Can You Picture This?
Starting this month, Americans taking their vacation snapshots to be developed will be offered a choice that may seem mystifying. In addition to the usual range of options -- from color slides to jumbo prints -- they will be invited to have their pictures scanned by a computer and stored on a "Photo CD" -- a compact disc that looks just like one that might play the latest Guns N' Roses release but in fact stores all the shots of the kids and the Grand Canyon in digital form. These newfangled photo albums hold up to 100 images, stored for a fee of about $1 a frame. They can be viewed, without risk of fading or fraying, on an ordinary television set using a special CD player.

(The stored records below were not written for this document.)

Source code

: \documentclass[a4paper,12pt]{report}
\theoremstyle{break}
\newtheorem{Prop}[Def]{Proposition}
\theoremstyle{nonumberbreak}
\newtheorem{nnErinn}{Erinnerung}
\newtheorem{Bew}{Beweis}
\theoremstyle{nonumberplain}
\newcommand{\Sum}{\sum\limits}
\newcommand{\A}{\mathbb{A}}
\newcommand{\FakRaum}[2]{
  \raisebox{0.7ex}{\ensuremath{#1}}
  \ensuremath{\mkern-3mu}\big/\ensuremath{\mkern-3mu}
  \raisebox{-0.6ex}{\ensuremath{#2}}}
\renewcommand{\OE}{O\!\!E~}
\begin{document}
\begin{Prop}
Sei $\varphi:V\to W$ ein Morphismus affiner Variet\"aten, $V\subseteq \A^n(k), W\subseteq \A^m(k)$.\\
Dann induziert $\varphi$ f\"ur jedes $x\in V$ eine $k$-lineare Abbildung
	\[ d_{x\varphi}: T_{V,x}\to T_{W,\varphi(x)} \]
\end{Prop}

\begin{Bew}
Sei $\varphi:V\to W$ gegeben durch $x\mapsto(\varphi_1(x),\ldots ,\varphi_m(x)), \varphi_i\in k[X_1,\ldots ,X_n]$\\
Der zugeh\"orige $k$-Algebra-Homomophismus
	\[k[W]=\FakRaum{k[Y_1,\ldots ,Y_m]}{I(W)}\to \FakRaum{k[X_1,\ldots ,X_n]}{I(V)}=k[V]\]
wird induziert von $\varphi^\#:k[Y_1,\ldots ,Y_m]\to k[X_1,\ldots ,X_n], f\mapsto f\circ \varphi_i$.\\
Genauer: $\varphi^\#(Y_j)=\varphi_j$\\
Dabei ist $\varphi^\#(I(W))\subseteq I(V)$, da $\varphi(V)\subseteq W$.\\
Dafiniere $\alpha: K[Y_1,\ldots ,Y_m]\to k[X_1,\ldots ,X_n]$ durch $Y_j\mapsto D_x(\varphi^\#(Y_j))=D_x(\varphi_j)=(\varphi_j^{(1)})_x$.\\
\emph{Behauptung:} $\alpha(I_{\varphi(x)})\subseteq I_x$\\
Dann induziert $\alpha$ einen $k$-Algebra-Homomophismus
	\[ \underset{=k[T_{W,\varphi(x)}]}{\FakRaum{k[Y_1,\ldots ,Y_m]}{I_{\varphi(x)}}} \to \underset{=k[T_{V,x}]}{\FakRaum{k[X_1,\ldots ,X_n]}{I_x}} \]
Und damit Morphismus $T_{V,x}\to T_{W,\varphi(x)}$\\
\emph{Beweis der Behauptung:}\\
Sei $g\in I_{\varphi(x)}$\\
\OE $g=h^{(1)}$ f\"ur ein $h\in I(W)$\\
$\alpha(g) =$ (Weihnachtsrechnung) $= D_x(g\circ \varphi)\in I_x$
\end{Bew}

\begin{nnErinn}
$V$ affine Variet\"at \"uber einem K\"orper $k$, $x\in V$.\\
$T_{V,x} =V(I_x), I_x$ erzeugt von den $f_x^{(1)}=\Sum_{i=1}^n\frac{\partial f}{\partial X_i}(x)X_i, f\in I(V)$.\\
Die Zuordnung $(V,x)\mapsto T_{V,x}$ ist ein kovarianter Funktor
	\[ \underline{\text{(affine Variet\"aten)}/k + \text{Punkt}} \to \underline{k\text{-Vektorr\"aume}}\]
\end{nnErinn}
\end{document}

Eastman Kodak is betting that Photo CDs will eventually become as familiar to photographers around the world as its bright yellow boxes of film. It has succeeded in persuading such competitors as Fuji, Agfa and Konica to agree to one standard for the discs, although Kodak is first to offer the product. What the company envisions is a future in which devices that play Photo CDs -- which also double as music CD players -- have become standard equipment in home entertainment centers, alongside the stereo, the TV and the VCR. Kodak pictures families gathered in living rooms to see photos displayed on TV screens -- and, eventually, on high-resolution HDTV.
The more creative photographers will have the chance to load Photo CD images into home computers and turn their Macs and PCs into electronic darkrooms, where they can create studio-quality pictures that might be printed on color printers, turned into Christmas cards or sent to friends and relatives over ordinary phone lines. Adventurous types will even be able to manipulate the digitized images, pixelediting crazy Uncle Harry out of a shot, for example, or grafting his head onto Fido's body.

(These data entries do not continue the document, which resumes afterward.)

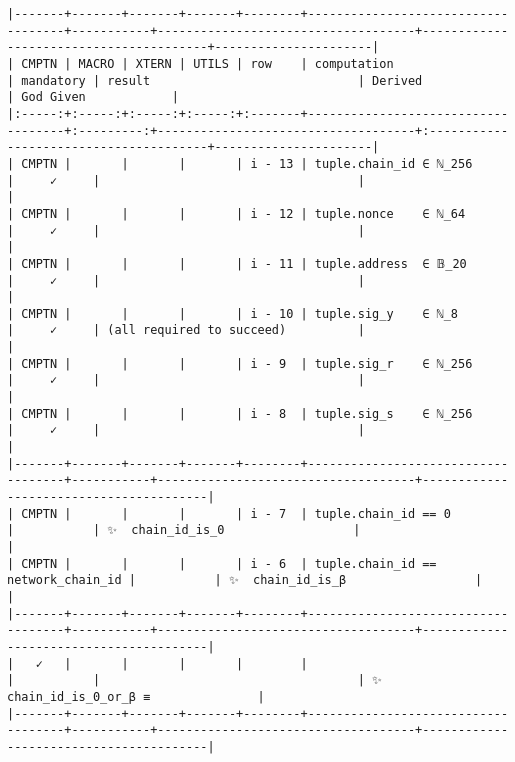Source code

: \documentclass[varwidth=\maxdimen,margin=0.5cm,multi={verbatim}]{standalone}
\begin{document}
\begin{verbatim}
|-------+-------+-------+-------+--------+------------------------------------+-----------+------------------------------------+----------------------------------------+----------------------|
| CMPTN | MACRO | XTERN | UTILS | row    | computation                        | mandatory | result                             | Derived                                | God Given            |
|:-----:+:-----:+:-----:+:-----:+:-------+------------------------------------+:---------:+------------------------------------+:---------------------------------------+----------------------|
| CMPTN |       |       |       | i - 13 | tuple.chain_id ∈ ℕ_256             |     ✓     |                                    |                                        |
| CMPTN |       |       |       | i - 12 | tuple.nonce    ∈ ℕ_64              |     ✓     |                                    |                                        |
| CMPTN |       |       |       | i - 11 | tuple.address  ∈ 𝔹_20              |     ✓     |                                    |                                        |
| CMPTN |       |       |       | i - 10 | tuple.sig_y    ∈ ℕ_8               |     ✓     | (all required to succeed)          |                                        |
| CMPTN |       |       |       | i - 9  | tuple.sig_r    ∈ ℕ_256             |     ✓     |                                    |                                        |
| CMPTN |       |       |       | i - 8  | tuple.sig_s    ∈ ℕ_256             |     ✓     |                                    |                                        |
|-------+-------+-------+-------+--------+------------------------------------+-----------+------------------------------------+----------------------------------------|
| CMPTN |       |       |       | i - 7  | tuple.chain_id == 0                |           | ✨  chain_id_is_0                  |                                        |
| CMPTN |       |       |       | i - 6  | tuple.chain_id == network_chain_id |           | ✨  chain_id_is_β                  |                                        |
|-------+-------+-------+-------+--------+------------------------------------+-----------+------------------------------------+----------------------------------------|
|   ✓   |       |       |       |        |                                    |           |                                    | ✨  chain_id_is_0_or_β ≡               |
|-------+-------+-------+-------+--------+------------------------------------+-----------+------------------------------------+----------------------------------------|

\end{verbatim}
\end{document}
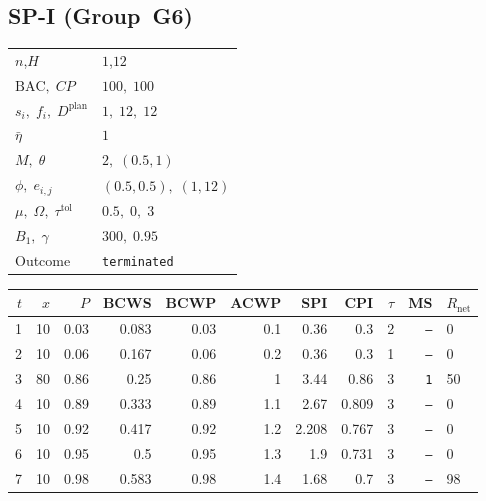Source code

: \documentclass[12pt, a4paper]{article}
\newcommand{\BAC}{\mathrm{BAC}}
\begin{document}
\newpage

\subsection*{SP-I  (Group~G6)}
\begin{center}
\begin{tabular}{ll}
\toprule
$n$,\;$H$ & $1$,\;$12$ \\
$\BAC,\;CP$ & $100,\;100$ \\
$s_i,\;f_i,\;D^{\mathrm{plan}}$ & $1,\;12,\;12$ \\
$\bar\eta$ & $1$ \\
$M,\;\theta$ & $2,\;(0.5,1)$ \\
$\phi,\;e_{i,j}$ & $(0.5,0.5),\;(1,12)$ \\
$\mu,\;\Omega,\;\tau^{\mathrm{tol}}$ & $0.5,\;0,\;3$ \\
$B_1,\;\gamma$ & $300,\;0.95$ \\
Outcome & \texttt{terminated} \\
\bottomrule
\end{tabular}
\end{center}

\begin{center}
\begin{tabular}{rrrrrrrrrrl}
\toprule
$t$ & $x$ & $P$ & BCWS & BCWP & ACWP & SPI & CPI & $\tau$ & MS & $R_{\mathrm{net}}$\\
\midrule
1 & 10 & 0.03 & 0.083 & 0.03 & 0.1 & 0.36 & 0.3 & 2 & \texttt{---} & 0 \\
2 & 10 & 0.06 & 0.167 & 0.06 & 0.2 & 0.36 & 0.3 & 1 & \texttt{---} & 0 \\
3 & 80 & 0.86 & 0.25 & 0.86 & 1 & 3.44 & 0.86 & 3 & \texttt{1} & 50 \\
4 & 10 & 0.89 & 0.333 & 0.89 & 1.1 & 2.67 & 0.809 & 3 & \texttt{---} & 0 \\
5 & 10 & 0.92 & 0.417 & 0.92 & 1.2 & 2.208 & 0.767 & 3 & \texttt{---} & 0 \\
6 & 10 & 0.95 & 0.5 & 0.95 & 1.3 & 1.9 & 0.731 & 3 & \texttt{---} & 0 \\
7 & 10 & 0.98 & 0.583 & 0.98 & 1.4 & 1.68 & 0.7 & 3 & \texttt{---} & 98 \\
\bottomrule
\end{tabular}
\end{center}
\end{document}
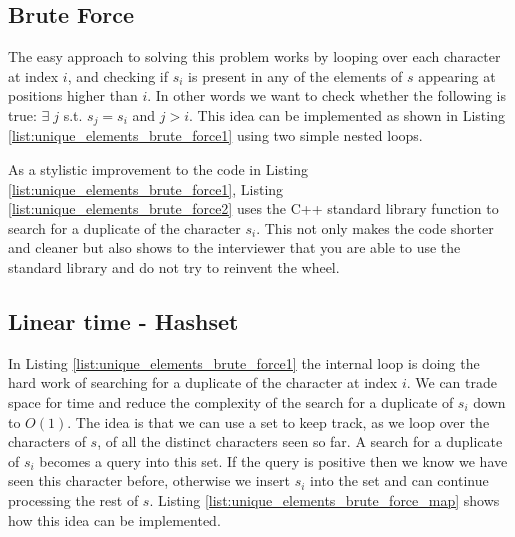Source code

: \subsection{Brute Force}
The easy approach to solving this problem works by looping over each character at index $i$,
and checking if $s_i$ is present in any of the elements  of $s$ appearing at positions higher than $i$. 
In other words we want to check whether the following is true: $\exists \; j $ s.t.  $s_j=s_i$ and $j>i$.
This idea can be implemented as shown in
Listing \ref{list:unique_elements_brute_force1} using two simple nested loops.




As a stylistic improvement to the code in Listing \ref{list:unique_elements_brute_force1}, Listing
\ref{list:unique_elements_brute_force2}  uses the C++ standard library function  to
search for a duplicate of the character $s_i$. 
This not only makes the code shorter and cleaner
but also shows to the interviewer that you are able to use the standard library and do not try to reinvent the wheel.



\subsection{Linear time - Hashset}
In Listing \ref{list:unique_elements_brute_force1} the internal loop is doing the hard work of
searching for a duplicate of the character at index $i$. We can trade space for time and reduce the
complexity of the  search for a duplicate of $s_i$ down to $O(1)$.
The idea is that we can use a set to keep track, as we loop over the characters of $s$, of all the distinct characters seen so far.
A search for a duplicate of $s_i$ becomes a query into this set. If the query is positive then we know we have seen this character before, otherwise 
we insert $s_i$ into the set and can continue  processing the rest of $s$.
Listing \ref{list:unique_elements_brute_force_map} shows how this idea can be implemented.





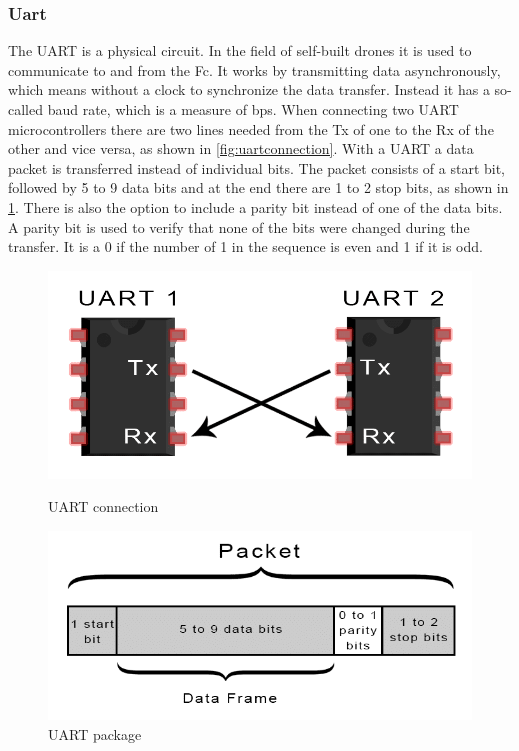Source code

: \documentclass[svgnames]{article}
\begin{document}
	\subsubsection{Uart}
	The \gls{UART} is a physical circuit. In the field of self-built drones it is used to communicate to and from the \gls{Fc}. It works by transmitting data asynchronously, which means without a clock to synchronize the data transfer. Instead it has a so-called baud rate, which is a measure of \gls{bps}. When connecting two \gls{UART} microcontrollers there are two lines needed from the Tx of one to the Rx of the other and vice versa, as shown in \cref{fig:uartconnection}. With a \gls{UART} a data packet is transferred instead of individual bits. The packet consists of a start bit, followed by 5 to 9 data bits and at the end there are 1 to 2 stop bits, as shown in \cref{fig:uartpackage}. There is also the option to include a parity bit instead of one of the data bits. A parity bit is used to verify that none of the bits were changed during the transfer. It is a 0 if the number of 1 in the sequence is even and 1 if it is odd.
	\cite{uartprotocol} %
\begin{figure}[ht]
	\begin{minipage}[c]{0.4\textwidth}
		\includegraphics[width=\textwidth]{pictures/UARTconnection}
		\caption{\gls{UART} connection \cite{uartprotocol}}
		\label{fig:uartconnection}
	\end{minipage}
	\hfill
	\begin{minipage}[c]{0.4\textwidth}
		\includegraphics[width=\textwidth]{pictures/Uartpackage}
		\caption{\gls{UART} package \cite{uartprotocol}}
		\label{fig:uartpackage}
	\end{minipage}
	
\end{figure}
\end{document}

It could, however, be a tough sell. Few Americans own computers powerful enough to manipulate images, and even fewer have the equipment needed to retrieve pictures stored on a compact disc (a Philips CD Interactive system will do it, as will some CD-ROM computer drives). Kodak sells a $400 Photo CD player that reads both music and photographic compact discs, but until such devices are widely used, the company is likely to be caught in a classic chicken-and-egg marketing bind: people won't want to spend $25 to have their pictures put on a disc they cannot play, and few will want to buy the player without a library of discs to view.
Still, there is something about the Kodak idea that has the aura of inevitability. Photo CD is the public's first glimpse of a technological revolution that has been developing for more than a decade. Like music, text and telephones, photography is going digital. What was once a purely chemical process -- by which crystals of silver halide were exposed to light and turned into visual representations (or analogs) of an actual scene -- is being transformed into an electronic process that turns the same information into strings of 0s and 1s.